= Beginning of Section =

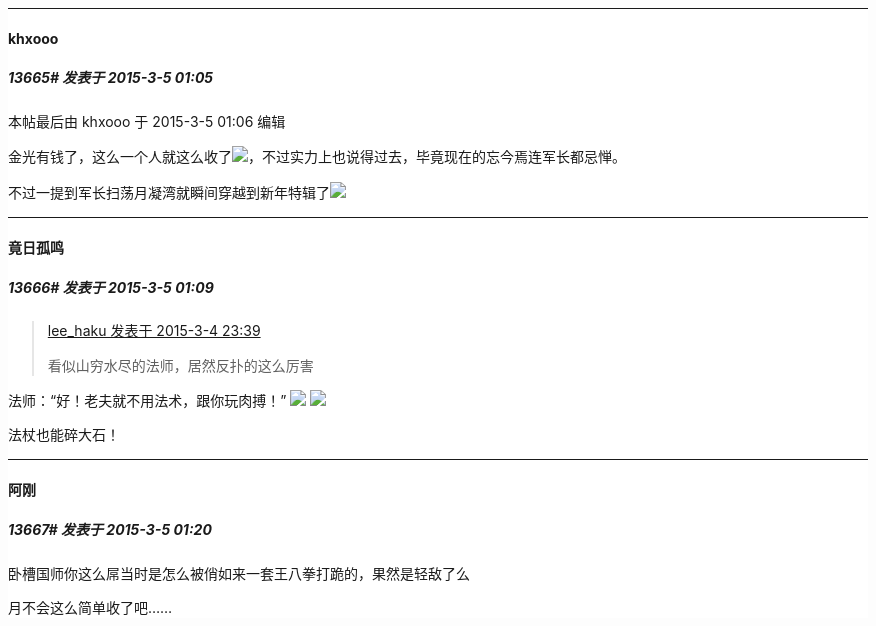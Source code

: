 




-----

####  khxooo  
##### 13665#       发表于 2015-3-5 01:05



 本帖最后由 khxooo 于 2015-3-5 01:06 编辑 

金光有钱了，这么一个人就这么收了<img src="https://static.saraba1st.com/image/smiley/face/00.gif" referrerpolicy="no-referrer">，不过实力上也说得过去，毕竟现在的忘今焉连军长都忌惮。


不过一提到军长扫荡月凝湾就瞬间穿越到新年特辑了<img src="https://static.saraba1st.com/image/smiley/face/26.gif" referrerpolicy="no-referrer">







-----

####  竟日孤鸣  
##### 13666#       发表于 2015-3-5 01:09



<blockquote><a href="httphttps://bbs.saraba1st.com/2b/forum.php?mod=redirect&amp;goto=findpost&amp;pid=28250737&amp;ptid=346283" target="_blank">lee_haku 发表于 2015-3-4 23:39</a>

看似山穷水尽的法师，居然反扑的这么厉害</blockquote>
法师：“好！老夫就不用法术，跟你玩肉搏！”
<img src="http://v2.freep.cn/3tb_15030501071533js512293.jpg" referrerpolicy="no-referrer">
<img src="http://v2.freep.cn/3tb_150305010808fx6l512293.jpg" referrerpolicy="no-referrer">

法杖也能碎大石！







-----

####  阿刚  
##### 13667#       发表于 2015-3-5 01:20




卧槽国师你这么屌当时是怎么被俏如来一套王八拳打跪的，果然是轻敌了么

月不会这么简单收了吧……






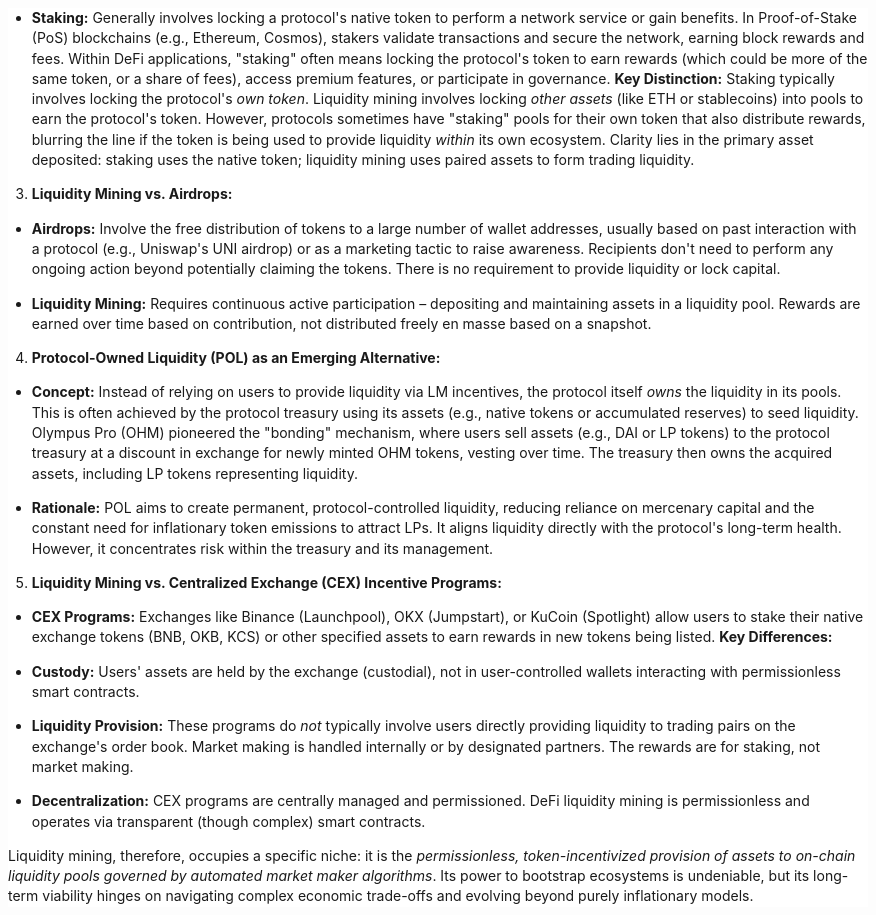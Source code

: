 *   **Staking:** Generally involves locking a protocol's native token to perform a network service or gain benefits. In Proof-of-Stake (PoS) blockchains (e.g., Ethereum, Cosmos), stakers validate transactions and secure the network, earning block rewards and fees. Within DeFi applications, "staking" often means locking the protocol's token to earn rewards (which could be more of the same token, or a share of fees), access premium features, or participate in governance. **Key Distinction:** Staking typically involves locking the protocol's *own token*. Liquidity mining involves locking *other assets* (like ETH or stablecoins) into pools to earn the protocol's token. However, protocols sometimes have "staking" pools for their own token that also distribute rewards, blurring the line if the token is being used to provide liquidity *within* its own ecosystem. Clarity lies in the primary asset deposited: staking uses the native token; liquidity mining uses paired assets to form trading liquidity.

3.  **Liquidity Mining vs. Airdrops:**

*   **Airdrops:** Involve the free distribution of tokens to a large number of wallet addresses, usually based on past interaction with a protocol (e.g., Uniswap's UNI airdrop) or as a marketing tactic to raise awareness. Recipients don't need to perform any ongoing action beyond potentially claiming the tokens. There is no requirement to provide liquidity or lock capital.

*   **Liquidity Mining:** Requires continuous active participation – depositing and maintaining assets in a liquidity pool. Rewards are earned over time based on contribution, not distributed freely en masse based on a snapshot.

4.  **Protocol-Owned Liquidity (POL) as an Emerging Alternative:**

*   **Concept:** Instead of relying on users to provide liquidity via LM incentives, the protocol itself *owns* the liquidity in its pools. This is often achieved by the protocol treasury using its assets (e.g., native tokens or accumulated reserves) to seed liquidity. Olympus Pro (OHM) pioneered the "bonding" mechanism, where users sell assets (e.g., DAI or LP tokens) to the protocol treasury at a discount in exchange for newly minted OHM tokens, vesting over time. The treasury then owns the acquired assets, including LP tokens representing liquidity.

*   **Rationale:** POL aims to create permanent, protocol-controlled liquidity, reducing reliance on mercenary capital and the constant need for inflationary token emissions to attract LPs. It aligns liquidity directly with the protocol's long-term health. However, it concentrates risk within the treasury and its management.

5.  **Liquidity Mining vs. Centralized Exchange (CEX) Incentive Programs:**

*   **CEX Programs:** Exchanges like Binance (Launchpool), OKX (Jumpstart), or KuCoin (Spotlight) allow users to stake their native exchange tokens (BNB, OKB, KCS) or other specified assets to earn rewards in new tokens being listed. **Key Differences:**

*   **Custody:** Users' assets are held by the exchange (custodial), not in user-controlled wallets interacting with permissionless smart contracts.

*   **Liquidity Provision:** These programs do *not* typically involve users directly providing liquidity to trading pairs on the exchange's order book. Market making is handled internally or by designated partners. The rewards are for staking, not market making.

*   **Decentralization:** CEX programs are centrally managed and permissioned. DeFi liquidity mining is permissionless and operates via transparent (though complex) smart contracts.

Liquidity mining, therefore, occupies a specific niche: it is the *permissionless, token-incentivized provision of assets to on-chain liquidity pools governed by automated market maker algorithms*. Its power to bootstrap ecosystems is undeniable, but its long-term viability hinges on navigating complex economic trade-offs and evolving beyond purely inflationary models.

= End of Section =

— Work request —
Word for word and without pictures, please write out only the lines from the start of the entries through the line containing "月不会这么简单收了吧……", both included.

— Response box —
Source code

: 




-----

####  khxooo  
##### 13665#       发表于 2015-3-5 01:05



 本帖最后由 khxooo 于 2015-3-5 01:06 编辑 

金光有钱了，这么一个人就这么收了<img src="https://static.saraba1st.com/image/smiley/face/00.gif" referrerpolicy="no-referrer">，不过实力上也说得过去，毕竟现在的忘今焉连军长都忌惮。


不过一提到军长扫荡月凝湾就瞬间穿越到新年特辑了<img src="https://static.saraba1st.com/image/smiley/face/26.gif" referrerpolicy="no-referrer">







-----

####  竟日孤鸣  
##### 13666#       发表于 2015-3-5 01:09



<blockquote><a href="httphttps://bbs.saraba1st.com/2b/forum.php?mod=redirect&amp;goto=findpost&amp;pid=28250737&amp;ptid=346283" target="_blank">lee_haku 发表于 2015-3-4 23:39</a>

看似山穷水尽的法师，居然反扑的这么厉害</blockquote>
法师：“好！老夫就不用法术，跟你玩肉搏！”
<img src="http://v2.freep.cn/3tb_15030501071533js512293.jpg" referrerpolicy="no-referrer">
<img src="http://v2.freep.cn/3tb_150305010808fx6l512293.jpg" referrerpolicy="no-referrer">

法杖也能碎大石！







-----

####  阿刚  
##### 13667#       发表于 2015-3-5 01:20




卧槽国师你这么屌当时是怎么被俏如来一套王八拳打跪的，果然是轻敌了么

月不会这么简单收了吧……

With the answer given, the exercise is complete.